> INSTRUCTIONS TO FOLLOW
All entries must be set down once more, precisely as given.

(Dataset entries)
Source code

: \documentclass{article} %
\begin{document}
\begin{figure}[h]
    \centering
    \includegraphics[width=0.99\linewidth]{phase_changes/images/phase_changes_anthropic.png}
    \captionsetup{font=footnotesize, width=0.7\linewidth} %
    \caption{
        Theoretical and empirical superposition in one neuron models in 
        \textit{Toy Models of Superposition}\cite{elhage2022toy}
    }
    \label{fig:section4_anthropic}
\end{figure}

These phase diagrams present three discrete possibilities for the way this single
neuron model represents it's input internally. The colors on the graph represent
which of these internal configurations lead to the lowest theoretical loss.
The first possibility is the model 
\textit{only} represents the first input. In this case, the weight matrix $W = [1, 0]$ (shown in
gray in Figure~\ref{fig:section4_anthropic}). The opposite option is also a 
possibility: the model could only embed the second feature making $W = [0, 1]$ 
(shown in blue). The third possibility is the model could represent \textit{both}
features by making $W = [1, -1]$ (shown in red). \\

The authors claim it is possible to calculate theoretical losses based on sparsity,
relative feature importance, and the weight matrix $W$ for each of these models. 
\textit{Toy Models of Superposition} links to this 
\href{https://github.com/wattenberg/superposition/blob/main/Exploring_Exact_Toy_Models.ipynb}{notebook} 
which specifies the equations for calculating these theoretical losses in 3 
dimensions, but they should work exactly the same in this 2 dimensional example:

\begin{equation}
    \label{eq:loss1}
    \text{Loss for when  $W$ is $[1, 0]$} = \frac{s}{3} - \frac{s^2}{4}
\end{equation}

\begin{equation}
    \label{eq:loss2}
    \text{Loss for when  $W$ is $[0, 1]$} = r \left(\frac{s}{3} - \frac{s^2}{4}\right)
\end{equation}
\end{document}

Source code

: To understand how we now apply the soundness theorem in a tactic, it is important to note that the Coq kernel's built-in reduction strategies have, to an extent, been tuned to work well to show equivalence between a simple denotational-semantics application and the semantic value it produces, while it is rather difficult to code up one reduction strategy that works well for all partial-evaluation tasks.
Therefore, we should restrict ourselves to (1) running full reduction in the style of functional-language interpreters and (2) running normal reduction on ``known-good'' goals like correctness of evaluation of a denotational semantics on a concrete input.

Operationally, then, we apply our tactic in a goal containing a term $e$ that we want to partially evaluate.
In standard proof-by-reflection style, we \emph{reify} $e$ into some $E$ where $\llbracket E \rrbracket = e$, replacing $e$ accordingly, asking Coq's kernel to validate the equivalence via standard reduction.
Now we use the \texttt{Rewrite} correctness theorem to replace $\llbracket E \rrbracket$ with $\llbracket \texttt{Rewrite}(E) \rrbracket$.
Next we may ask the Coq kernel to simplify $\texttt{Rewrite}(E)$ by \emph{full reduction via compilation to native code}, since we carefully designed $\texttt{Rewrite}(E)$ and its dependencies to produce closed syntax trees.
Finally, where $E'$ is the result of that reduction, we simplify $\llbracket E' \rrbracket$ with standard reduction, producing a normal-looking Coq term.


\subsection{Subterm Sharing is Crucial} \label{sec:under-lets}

> ANSWER BOX
Source code

: \documentclass{article} %
\begin{document}
\begin{figure}[h]
    \centering
    \includegraphics[width=0.99\linewidth]{phase_changes/images/phase_changes_anthropic.png}
    \captionsetup{font=footnotesize, width=0.7\linewidth} %
    \caption{
        Theoretical and empirical superposition in one neuron models in 
        \textit{Toy Models of Superposition}\cite{elhage2022toy}
    }
    \label{fig:section4_anthropic}
\end{figure}

These phase diagrams present three discrete possibilities for the way this single
neuron model represents it's input internally. The colors on the graph represent
which of these internal configurations lead to the lowest theoretical loss.
The first possibility is the model 
\textit{only} represents the first input. In this case, the weight matrix $W = [1, 0]$ (shown in
gray in Figure~\ref{fig:section4_anthropic}). The opposite option is also a 
possibility: the model could only embed the second feature making $W = [0, 1]$ 
(shown in blue). The third possibility is the model could represent \textit{both}
features by making $W = [1, -1]$ (shown in red). \\

The authors claim it is possible to calculate theoretical losses based on sparsity,
relative feature importance, and the weight matrix $W$ for each of these models. 
\textit{Toy Models of Superposition} links to this 
\href{https://github.com/wattenberg/superposition/blob/main/Exploring_Exact_Toy_Models.ipynb}{notebook} 
which specifies the equations for calculating these theoretical losses in 3 
dimensions, but they should work exactly the same in this 2 dimensional example:

\begin{equation}
    \label{eq:loss1}
    \text{Loss for when  $W$ is $[1, 0]$} = \frac{s}{3} - \frac{s^2}{4}
\end{equation}

\begin{equation}
    \label{eq:loss2}
    \text{Loss for when  $W$ is $[0, 1]$} = r \left(\frac{s}{3} - \frac{s^2}{4}\right)
\end{equation}
\end{document}

Source code

: To understand how we now apply the soundness theorem in a tactic, it is important to note that the Coq kernel's built-in reduction strategies have, to an extent, been tuned to work well to show equivalence between a simple denotational-semantics application and the semantic value it produces, while it is rather difficult to code up one reduction strategy that works well for all partial-evaluation tasks.
Therefore, we should restrict ourselves to (1) running full reduction in the style of functional-language interpreters and (2) running normal reduction on ``known-good'' goals like correctness of evaluation of a denotational semantics on a concrete input.

Operationally, then, we apply our tactic in a goal containing a term $e$ that we want to partially evaluate.
In standard proof-by-reflection style, we \emph{reify} $e$ into some $E$ where $\llbracket E \rrbracket = e$, replacing $e$ accordingly, asking Coq's kernel to validate the equivalence via standard reduction.
Now we use the \texttt{Rewrite} correctness theorem to replace $\llbracket E \rrbracket$ with $\llbracket \texttt{Rewrite}(E) \rrbracket$.
Next we may ask the Coq kernel to simplify $\texttt{Rewrite}(E)$ by \emph{full reduction via compilation to native code}, since we carefully designed $\texttt{Rewrite}(E)$ and its dependencies to produce closed syntax trees.
Finally, where $E'$ is the result of that reduction, we simplify $\llbracket E' \rrbracket$ with standard reduction, producing a normal-looking Coq term.


\subsection{Subterm Sharing is Crucial} \label{sec:under-lets}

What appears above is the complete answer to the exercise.